Maybe. I would start with
echo 200 > /proc/sys/vm/dirty_expire_centisecs

You said you are using ext3. Are you using journal=data or the
default journal=ordered ??

Also, it would be interesting to compare nfs ops per second against
disk i/os per second over time.
Something like..

while :
do
perl -ne 'if (/^proc3/) { @a=split ; shift @a; shift @a; print eval(join("+", @a))." ";}' /proc/net/rpc/nfsd
perl -ne 'if (/hda /) { @a=split; print $a[9]."\n";}' /proc/diskstats
sleep 1
done | perl -ne '@_=split; print( ($_[0]-$a[0])." ".($_[1]-$a[1])."\n"); @a=@_;'

If the pauses correspond to periods with very low nfs ops/sec and very
high writes per second, then it confirms that it is a disk flushing
problem.

It would also be interesting to see if there was a pattern in the
timing, particular how long the interval was between one pause and the
next.
Also getting these sets of number for different numbers of nfsd
threads could turn your subjective impression into objective data.

NeilBrown


-------------------------------------------------------
SF.Net email is sponsored by Shop4tech.com-Lowest price on Blank Media
100pk Sonic DVD-R 4x for only $29 -100pk Sonic DVD+R for only $33
Save 50% off Retail on Ink & Toner - Free Shipping and Free Gift.
http://www.shop4tech.com/z/Inkjet_Cartridges/9_108_r285
_______________________________________________
NFS maillist - [email protected]
https://lists.sourceforge.net/lists/listinfo/nfs


2004-08-24 14:22:43

by Ian Thurlbeck

[permalink] [raw]
Subject: Re: Strange delays on NFS server

Neil Brown wrote:
> On Monday August 16, [email protected] wrote:
>
>>I bumped the nfsd's up to 64 (from 32) and subjectively the problem gets
>>worse. I then reduced them to 16 and things are a bit better...
>
>
> Odd.
>
>>Would changing some of the bdflush settings help at all?
>
>
> Maybe.

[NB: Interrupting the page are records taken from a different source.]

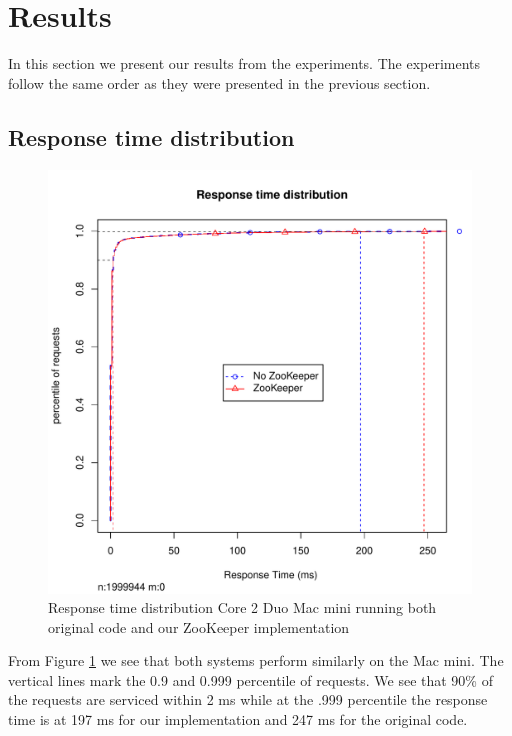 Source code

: \section{Results}
In this section we present our results from the experiments. The experiments follow the same order as they were presented in the previous section.


\subsection{Response time distribution}

\clearpage

\begin{figure}[h]
    \centering
    \includegraphics[width=1.0\textwidth]{results/distribution/distribution_macmini}
    \caption{Response time distribution Core 2 Duo Mac mini running both original code and our ZooKeeper implementation}
    \label{fig:dist_mini}
\end{figure}

From Figure \ref{fig:dist_mini} we see that both systems perform similarly on the Mac mini. The vertical lines mark the 0.9 and 0.999 percentile of requests. We see that 90\% of the requests are serviced within 2 ms while at the .999 percentile the response time is at 197 ms for our implementation and 247 ms for the original code.  

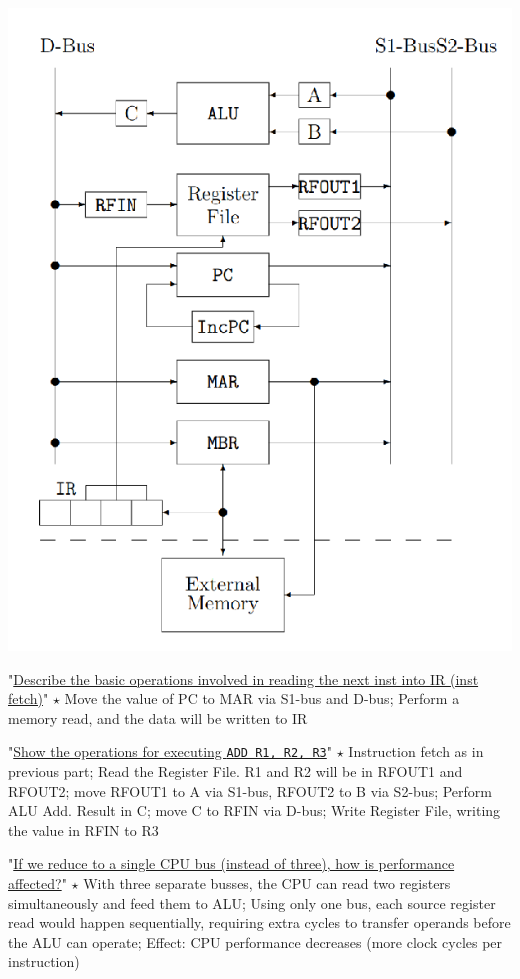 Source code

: \documentclass[a4paper]{article}
\begin{document}
\begin{multicols*}{2}
  \begin{minipage}{0.2\textwidth}
    \includegraphics[width=\textwidth]{./ex-cpu.png}
  \end{minipage}
  \begin{minipage}{0.25\textwidth}
    "\ul{Describe the basic operations involved in reading the next inst into IR (inst fetch)}"
    $\star$ Move the value of PC to MAR via S1-bus and D-bus; Perform a memory read, and the data will be written to IR

    "\ul{Show the operations for executing \texttt{ADD R1, R2, R3}}"
    $\star$ Instruction fetch as in previous part; Read the Register File. R1 and R2 will be in RFOUT1 and RFOUT2; move RFOUT1 to A via S1-bus, RFOUT2 to B via S2-bus; Perform ALU Add. Result in C; move C to RFIN via D-bus; Write Register File, writing the value in RFIN to R3

    "\ul{If we reduce to a single CPU bus (instead of three), how is performance affected?}"
    $\star$ With three separate busses, the CPU can read two registers simultaneously and feed them to ALU; Using only one bus, each source register read would happen sequentially, requiring extra cycles to transfer operands before the ALU can operate; Effect: CPU performance decreases (more clock cycles per instruction)
  \end{minipage}


\end{multicols*}
\end{document}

I would start with
> echo 200 > /proc/sys/vm/dirty_expire_centisecs

> You said you are using ext3. Are you using journal=data or the
> default journal=ordered ??

I'm using the default on Fedora 1, ordered data.

> Also, it would be interesting to compare nfs ops per second against
> disk i/os per second over time.
> Something like..
>
> while :
> do
> perl -ne 'if (/^proc3/) { @a=split ; shift @a; shift @a; print eval(join("+", @a))." ";}' /proc/net/rpc/nfsd
> perl -ne 'if (/hda /) { @a=split; print $a[9]."\n";}' /proc/diskstats
> sleep 1
> done | perl -ne '@_=split; print( ($_[0]-$a[0])." ".($_[1]-$a[1])."\n"); @a=@_;'
>
> If the pauses correspond to periods with very low nfs ops/sec and very
> high writes per second, then it confirms that it is a disk flushing
> problem.

I'm using FC1 which has 2.4.22 as its base. I think the
/proc/sys/vm/dirty_expire_centisecs and the above scriptlet are
for 2.6 only. The nfs stats work, but the /proc/diskstats file
is missing.

Do you have any suggestions for /proc/sys/vm/bdflush instead ? Here
are the current settings:

30 500 0 0 500 3000 60 20 0

> It would also be interesting to see if there was a pattern in the
> timing, particular how long the interval was between one pause and the
> next.

I'll start keeping a note of the time of these events.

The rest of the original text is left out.